Now that the United States has passed comprehensive legislation leading to the decontrol of natural gas by 1985, the Carter administration should be able to offer the Mexicans a more generous pricing formula in order to reopen gas negotiations.
Strategic reserves. The crisis in Iran emphasizes the need of the United States and the other major oil importers not only to restrain petroleum consumption but to take seriously the task of building emergency petroleum stocks. During the past year the Carter administration, with congressional authorization, set itself the task of establishing a 500 million-barrel oil reserve by 1980 with an ultimate goal of 1 billion barrels by 1983. The latter was calculated to insulate the United States against a cut-back of 5 million barrels per day for more than six months. Technical problems in storing the oil and the assignment of a relatively low priority to this project by the Department of Energy kept the program well behind schedule in 1978, and budgetary constraints are threatening the development of the second 500 million-barrel portion in the early 1980s. The events in Iran are a reminder, coming from one of the less suspected directions, that we need to insure ourselves against the contingency of supply interruptions. Moreover, the other members of the International Energy Agency (lEA) as well will need to take their storage programs more seriously.
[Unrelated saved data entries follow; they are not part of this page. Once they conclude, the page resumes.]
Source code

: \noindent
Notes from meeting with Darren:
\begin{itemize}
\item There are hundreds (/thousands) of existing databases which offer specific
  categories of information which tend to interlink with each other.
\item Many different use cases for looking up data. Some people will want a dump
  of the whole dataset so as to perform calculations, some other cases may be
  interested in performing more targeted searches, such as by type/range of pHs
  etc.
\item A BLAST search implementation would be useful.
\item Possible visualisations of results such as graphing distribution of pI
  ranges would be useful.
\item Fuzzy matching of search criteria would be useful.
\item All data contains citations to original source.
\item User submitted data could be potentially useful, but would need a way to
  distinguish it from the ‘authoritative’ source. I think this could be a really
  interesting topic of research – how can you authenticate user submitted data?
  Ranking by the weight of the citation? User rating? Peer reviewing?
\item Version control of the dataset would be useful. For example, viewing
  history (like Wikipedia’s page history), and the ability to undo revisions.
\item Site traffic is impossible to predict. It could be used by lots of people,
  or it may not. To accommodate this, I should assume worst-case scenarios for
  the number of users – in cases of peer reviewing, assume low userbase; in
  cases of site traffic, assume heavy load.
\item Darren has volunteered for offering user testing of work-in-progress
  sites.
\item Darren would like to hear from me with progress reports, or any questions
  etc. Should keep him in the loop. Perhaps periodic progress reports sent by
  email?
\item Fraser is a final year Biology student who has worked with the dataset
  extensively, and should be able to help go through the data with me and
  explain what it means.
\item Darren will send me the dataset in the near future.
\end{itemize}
Under current lEA guidelines, most members now carry approximately seventy-day supplies. But the definition of stocks is quite loose, and there is no distinction between special emergency reserves and the normal working inventories of private companies. The coming year should be an appropriate time to work within the lEA to tighten the definition of emergency stocks and begin to make them into a viable contingency reserve. Since Iranian oil figures more prominently in European than in U.S. supply, the Iranian troubles are apt to trigger the concerns of our lEA partners even more than our own.